Pour ces raisons, parmi d'autres, Abdou Karim Sall a indiqué qu'il apparait nécessaire d'abroger et de remplacer la loi n°2009-27 du 8 juillet 2009 portant sur la biosécurité au Sénégal par une nouvelle loi, apte à permettre au Sénégal, à la fois, de se conformer à ses engagements internationaux et de tirer le maximum de profits des avantages qu'offre la biotechnologie moderne.
Les rénovations et clarifications du régime juridique de la biosécurité
Le ministre a également annoncé que le présent projet de loi rénove et clarifie le régime juridique de la biosécurité. Il a clos la présentation de l'exposé des motifs, en indiquant que ce texte apporte, notamment, les innovations suivantes : l'introduction de nouveaux principes directeurs, la systématisation de la procédure d'évaluation et de gestion des risques, le renforcement des mécanismes d'information et de sensibilisation du public, la mise en place de procédures de sécurité différenciées selon le type d'OGM et selon l'activité envisagée, la consacrée du principe de la responsabilité pénale des personnes et l'introduction de nouvelles incriminations et le renforcement des sanctions pénales.
Prenant la parole lors des travaux de l’intercommission, les députés ont soutenu que le projet de loi permet au Sénégal de s'ouvrir aux innovations et à l'univers de l'intelligence artificielle, avec l'utilisation des OGM, tout en prenant en compte les impératifs de sécurité y relatifs.
En effet, selon eux, les OGM présentent, aujourd'hui, un enjeu mondial et sont, de plus en plus, utilisés dans des secteurs stratégiques et sensibles tels que l'agriculture, la chirurgie esthétique, ce qui fait peser un risque réel sur la santé publique. C'est la raison pour laquelle, il s'avère nécessaire, selon eux, d'adapter leur dispositif normatif interne aux conventions internationales relatives à la biosécurité auxquelles le Sénégal a souscrit.
A ce niveau, poursuivaient-ils, la démarche inclusive qui a prévalu, lors de l'élaboration de ce texte, a été particulièrement saluée, car, toutes les parties prenantes concernées, y compris les parlementaires, ont été associées à toutes les étapes du processus.
Mise en place d'une Autorité nationale de biosécurité (ANB) et un Comité national de biosécurité (CNB)

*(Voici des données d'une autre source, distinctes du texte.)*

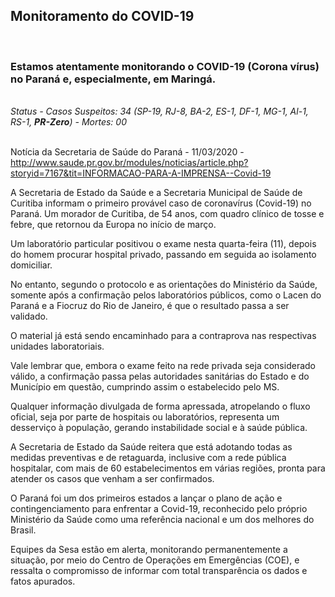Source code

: ﻿---
layout: page-fullwidth
title: ""
#meta_title: "Duvidas? Entre em contato conosco"
subheadline: ""
#teaser: "Entre em contato conosco pelo e-mail #eres2020.uem@gmail.com"
permalink: "/covid/"
header:
   image_fullwidth: banner_eres2020.png
---

<h2>Monitoramento do COVID-19</h2>

<br>

<h3>Estamos atentamente monitorando o COVID-19 (Corona vírus) no Paraná e, especialmente, em Maringá.</h3>

<br><i>Status - Casos Suspeitos: 34 (SP-19, RJ-8, BA-2, ES-1, DF-1, MG-1, Al-1, RS-1, <b>PR-Zero</b>) - Mortes: 00</i>

<br>Notícia da Secretaria de Saúde do Paraná - 11/03/2020 - http://www.saude.pr.gov.br/modules/noticias/article.php?storyid=7167&tit=INFORMACAO-PARA-A-IMPRENSA--Covid-19

A Secretaria de Estado da Saúde e a Secretaria Municipal de Saúde de Curitiba informam o primeiro provável caso de coronavírus (Covid-19) no Paraná. Um morador de Curitiba, de 54 anos, com quadro clínico de tosse e febre, que retornou da Europa no início de março.<br>

Um laboratório particular positivou o exame nesta quarta-feira (11), depois do homem procurar hospital privado, passando em seguida ao isolamento domiciliar.

No entanto, segundo o protocolo e as orientações do Ministério da Saúde, somente após a confirmação pelos laboratórios públicos, como o Lacen do Paraná e a Fiocruz do Rio de Janeiro, é que o resultado passa a ser validado.

O material já está sendo encaminhado para a contraprova nas respectivas unidades laboratoriais.

Vale lembrar que, embora o exame feito na rede privada seja considerado válido, a confirmação passa pelas autoridades sanitárias do Estado e do Município em questão, cumprindo assim o estabelecido pelo MS.


Qualquer informação divulgada de forma apressada, atropelando o fluxo oficial, seja por parte de hospitais ou laboratórios, representa um desserviço à população, gerando instabilidade social e à saúde pública.

A Secretaria de Estado da Saúde reitera que está adotando todas as medidas preventivas e de retaguarda, inclusive com a rede pública hospitalar, com mais de 60 estabelecimentos em várias regiões, pronta para atender os casos que venham a ser confirmados.

O Paraná foi um dos primeiros estados a lançar o plano de ação e contingenciamento para enfrentar a Covid-19, reconhecido pelo próprio Ministério da Saúde como uma referência nacional e um dos melhores do Brasil.

Equipes da Sesa estão em alerta, monitorando permanentemente a situação, por meio do Centro de Operações em Emergências (COE), e ressalta o compromisso de informar com total transparência os dados e fatos apurados.


<div class="row t30">	
	<img src="{{ site.urlimg }}promocao_apoio_logos.png" alt="" align="center">
</div><!-- /.row -->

Sur l'aperçu concernant la gestion de l'utilisation des OGM au Sénégal, Abdou Karim Sall a rappelé que la loi n°2009-27 du 8 juillet 2009 sur la biosécurité, qui vise à assurer une utilisation adéquate des biotechnologies modernes, prévoit la mise en place d'une Autorité nationale de biosécurité (ANB) et d’un Comité national de biosécurité (CNB). Ce dispositif s'est, d’après lui, ensuite enrichi de l'adoption de deux décrets portant respectivement organisation, mission et fonctionnement de l'Autorité nationale de biosécurité (ANB) et du Comité national de biosécurité (CNB) qui comprend les structures de l'Etat et des entités de la société civile. À côté de ces organes, a-t-il ajouté, il est mis en place un Comité scientifique et technique et un laboratoire de référence.
Ainsi, il souligne que les OGM constituent, aujourd'hui, une réalité à l'échelle mondiale et le Sénégal doit encadrer son utilisation pour en tirer un meilleur profit, en se conformant aux normes et principes prévus par les conventions internationales y relatives.